Exercise details: Find the line with "The building is" in the entries below, then reproduce it and every line after it down to and including the line with "For this implementation", exactly.

··· Supplied data

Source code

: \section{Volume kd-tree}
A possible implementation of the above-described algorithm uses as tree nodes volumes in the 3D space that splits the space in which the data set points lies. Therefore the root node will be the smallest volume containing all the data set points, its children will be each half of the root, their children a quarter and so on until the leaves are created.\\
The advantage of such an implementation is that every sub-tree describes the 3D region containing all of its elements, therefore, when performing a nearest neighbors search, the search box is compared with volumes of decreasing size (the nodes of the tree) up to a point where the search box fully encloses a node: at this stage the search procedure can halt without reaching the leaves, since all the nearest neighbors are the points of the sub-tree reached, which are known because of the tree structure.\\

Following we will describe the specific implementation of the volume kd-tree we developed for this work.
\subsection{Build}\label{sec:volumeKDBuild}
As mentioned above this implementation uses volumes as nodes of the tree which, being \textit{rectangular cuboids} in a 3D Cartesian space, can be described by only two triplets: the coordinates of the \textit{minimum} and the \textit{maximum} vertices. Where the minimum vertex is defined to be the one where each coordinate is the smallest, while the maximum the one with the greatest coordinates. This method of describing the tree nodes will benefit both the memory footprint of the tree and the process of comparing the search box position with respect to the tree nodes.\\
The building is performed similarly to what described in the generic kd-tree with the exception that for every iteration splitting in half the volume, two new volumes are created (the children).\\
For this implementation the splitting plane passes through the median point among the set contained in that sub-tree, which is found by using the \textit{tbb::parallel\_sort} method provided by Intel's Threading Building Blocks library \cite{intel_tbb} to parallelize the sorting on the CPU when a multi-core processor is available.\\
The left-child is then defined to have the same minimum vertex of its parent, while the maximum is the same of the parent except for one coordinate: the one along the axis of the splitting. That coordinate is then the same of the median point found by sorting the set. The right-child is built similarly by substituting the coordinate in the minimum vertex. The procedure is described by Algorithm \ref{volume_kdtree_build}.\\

······

Result of this task:
The building is performed similarly to what described in the generic kd-tree with the exception that for every iteration splitting in half the volume, two new volumes are created (the children).\\
For this implementation the splitting plane passes through the median point among the set contained in that sub-tree, which is found by using the \textit{tbb::parallel\_sort} method provided by Intel's Threading Building Blocks library \cite{intel_tbb} to parallelize the sorting on the CPU when a multi-core processor is available.\\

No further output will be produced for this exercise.